WORK REQUEST: For this exercise, copy each line of the records that contains the word "upgrade".

───── PROVIDED MATERIAL ─────

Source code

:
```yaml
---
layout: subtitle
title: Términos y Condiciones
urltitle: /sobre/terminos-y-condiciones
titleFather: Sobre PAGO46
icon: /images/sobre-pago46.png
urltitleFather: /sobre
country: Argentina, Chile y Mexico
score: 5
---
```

─────
───── PROVIDED MATERIAL ─────

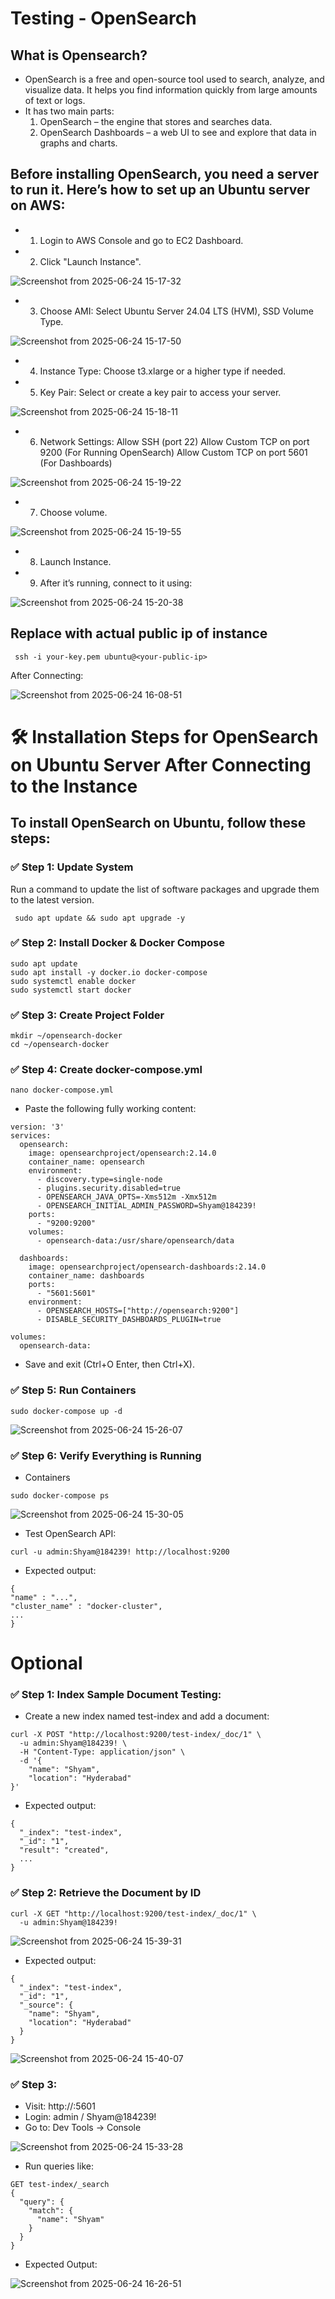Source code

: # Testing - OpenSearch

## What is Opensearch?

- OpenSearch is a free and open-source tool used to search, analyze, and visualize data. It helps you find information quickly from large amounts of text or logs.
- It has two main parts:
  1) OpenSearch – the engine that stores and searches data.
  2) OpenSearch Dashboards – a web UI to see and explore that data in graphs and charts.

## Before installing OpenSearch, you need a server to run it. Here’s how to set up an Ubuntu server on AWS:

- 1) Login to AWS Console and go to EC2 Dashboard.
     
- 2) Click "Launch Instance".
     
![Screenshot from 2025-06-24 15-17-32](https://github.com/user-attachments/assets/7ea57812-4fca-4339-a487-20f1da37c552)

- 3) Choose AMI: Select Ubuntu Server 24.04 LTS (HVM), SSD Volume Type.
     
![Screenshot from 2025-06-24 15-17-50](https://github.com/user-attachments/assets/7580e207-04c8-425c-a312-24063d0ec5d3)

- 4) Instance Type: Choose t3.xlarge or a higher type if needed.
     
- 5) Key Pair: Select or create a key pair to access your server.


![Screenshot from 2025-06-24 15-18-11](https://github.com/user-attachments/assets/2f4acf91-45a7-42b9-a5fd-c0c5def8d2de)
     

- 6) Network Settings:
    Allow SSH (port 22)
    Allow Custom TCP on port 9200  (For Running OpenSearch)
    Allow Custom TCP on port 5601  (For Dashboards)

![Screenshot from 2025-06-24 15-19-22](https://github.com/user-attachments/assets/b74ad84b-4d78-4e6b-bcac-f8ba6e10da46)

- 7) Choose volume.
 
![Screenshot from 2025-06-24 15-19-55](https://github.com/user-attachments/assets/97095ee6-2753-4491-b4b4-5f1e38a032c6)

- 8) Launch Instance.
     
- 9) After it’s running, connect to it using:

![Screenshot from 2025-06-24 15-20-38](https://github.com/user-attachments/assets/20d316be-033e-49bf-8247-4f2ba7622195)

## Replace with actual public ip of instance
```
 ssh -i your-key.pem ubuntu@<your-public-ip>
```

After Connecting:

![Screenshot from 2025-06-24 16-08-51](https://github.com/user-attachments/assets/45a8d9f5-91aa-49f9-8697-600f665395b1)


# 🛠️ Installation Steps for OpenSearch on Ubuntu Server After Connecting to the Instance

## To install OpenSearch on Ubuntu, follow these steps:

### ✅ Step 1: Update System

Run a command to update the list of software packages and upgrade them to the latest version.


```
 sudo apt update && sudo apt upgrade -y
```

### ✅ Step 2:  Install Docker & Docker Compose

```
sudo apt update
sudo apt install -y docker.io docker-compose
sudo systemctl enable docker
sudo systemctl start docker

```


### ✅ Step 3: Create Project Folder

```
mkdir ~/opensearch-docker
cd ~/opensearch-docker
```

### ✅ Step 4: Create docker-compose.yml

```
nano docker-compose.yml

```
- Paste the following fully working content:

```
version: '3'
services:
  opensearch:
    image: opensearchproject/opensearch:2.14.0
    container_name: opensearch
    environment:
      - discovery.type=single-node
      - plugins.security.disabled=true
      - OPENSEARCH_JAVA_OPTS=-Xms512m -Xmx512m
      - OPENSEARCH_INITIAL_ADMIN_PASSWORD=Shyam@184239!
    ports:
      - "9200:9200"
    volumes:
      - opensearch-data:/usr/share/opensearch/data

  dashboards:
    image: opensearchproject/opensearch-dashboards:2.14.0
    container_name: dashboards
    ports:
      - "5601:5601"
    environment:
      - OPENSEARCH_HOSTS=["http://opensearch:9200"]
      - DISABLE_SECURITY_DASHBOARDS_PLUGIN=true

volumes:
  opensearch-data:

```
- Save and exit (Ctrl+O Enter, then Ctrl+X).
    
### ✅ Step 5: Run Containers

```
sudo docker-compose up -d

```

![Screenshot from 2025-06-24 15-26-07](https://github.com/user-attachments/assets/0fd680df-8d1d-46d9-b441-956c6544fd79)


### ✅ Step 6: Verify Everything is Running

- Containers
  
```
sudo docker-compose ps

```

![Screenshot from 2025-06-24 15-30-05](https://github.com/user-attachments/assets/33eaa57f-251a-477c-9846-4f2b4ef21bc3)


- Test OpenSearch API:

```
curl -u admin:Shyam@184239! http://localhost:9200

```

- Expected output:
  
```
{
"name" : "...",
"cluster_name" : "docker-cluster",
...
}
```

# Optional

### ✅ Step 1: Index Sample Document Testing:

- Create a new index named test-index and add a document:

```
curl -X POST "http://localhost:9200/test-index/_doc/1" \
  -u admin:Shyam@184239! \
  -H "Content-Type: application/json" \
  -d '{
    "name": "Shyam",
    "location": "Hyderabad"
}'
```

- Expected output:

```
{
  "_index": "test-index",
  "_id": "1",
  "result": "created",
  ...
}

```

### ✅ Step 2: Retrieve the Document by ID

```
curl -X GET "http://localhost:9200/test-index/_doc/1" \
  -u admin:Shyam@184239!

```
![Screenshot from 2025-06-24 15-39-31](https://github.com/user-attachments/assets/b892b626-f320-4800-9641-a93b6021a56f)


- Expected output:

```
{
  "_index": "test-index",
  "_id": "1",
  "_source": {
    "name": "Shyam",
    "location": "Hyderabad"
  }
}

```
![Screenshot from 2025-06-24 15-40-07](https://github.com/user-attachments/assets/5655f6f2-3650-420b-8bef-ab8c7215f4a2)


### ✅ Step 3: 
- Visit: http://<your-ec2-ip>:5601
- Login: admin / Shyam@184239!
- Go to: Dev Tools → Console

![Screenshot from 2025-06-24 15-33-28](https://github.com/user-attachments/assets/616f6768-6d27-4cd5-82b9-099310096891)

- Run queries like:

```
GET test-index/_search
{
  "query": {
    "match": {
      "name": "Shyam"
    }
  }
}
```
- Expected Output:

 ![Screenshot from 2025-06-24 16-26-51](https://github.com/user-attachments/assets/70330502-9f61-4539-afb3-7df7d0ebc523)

─────
───── PROVIDED MATERIAL ─────

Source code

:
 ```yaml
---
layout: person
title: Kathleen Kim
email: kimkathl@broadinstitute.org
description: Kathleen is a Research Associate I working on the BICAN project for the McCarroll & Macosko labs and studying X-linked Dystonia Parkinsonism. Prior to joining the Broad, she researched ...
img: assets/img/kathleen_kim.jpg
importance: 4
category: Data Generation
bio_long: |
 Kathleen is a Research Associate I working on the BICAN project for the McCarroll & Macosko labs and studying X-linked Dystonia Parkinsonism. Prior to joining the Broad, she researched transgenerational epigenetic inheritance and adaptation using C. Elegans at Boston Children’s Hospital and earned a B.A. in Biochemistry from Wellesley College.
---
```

─────

REPLY TO THE EXERCISE:
Run a command to update the list of software packages and upgrade them to the latest version.
 sudo apt update && sudo apt upgrade -y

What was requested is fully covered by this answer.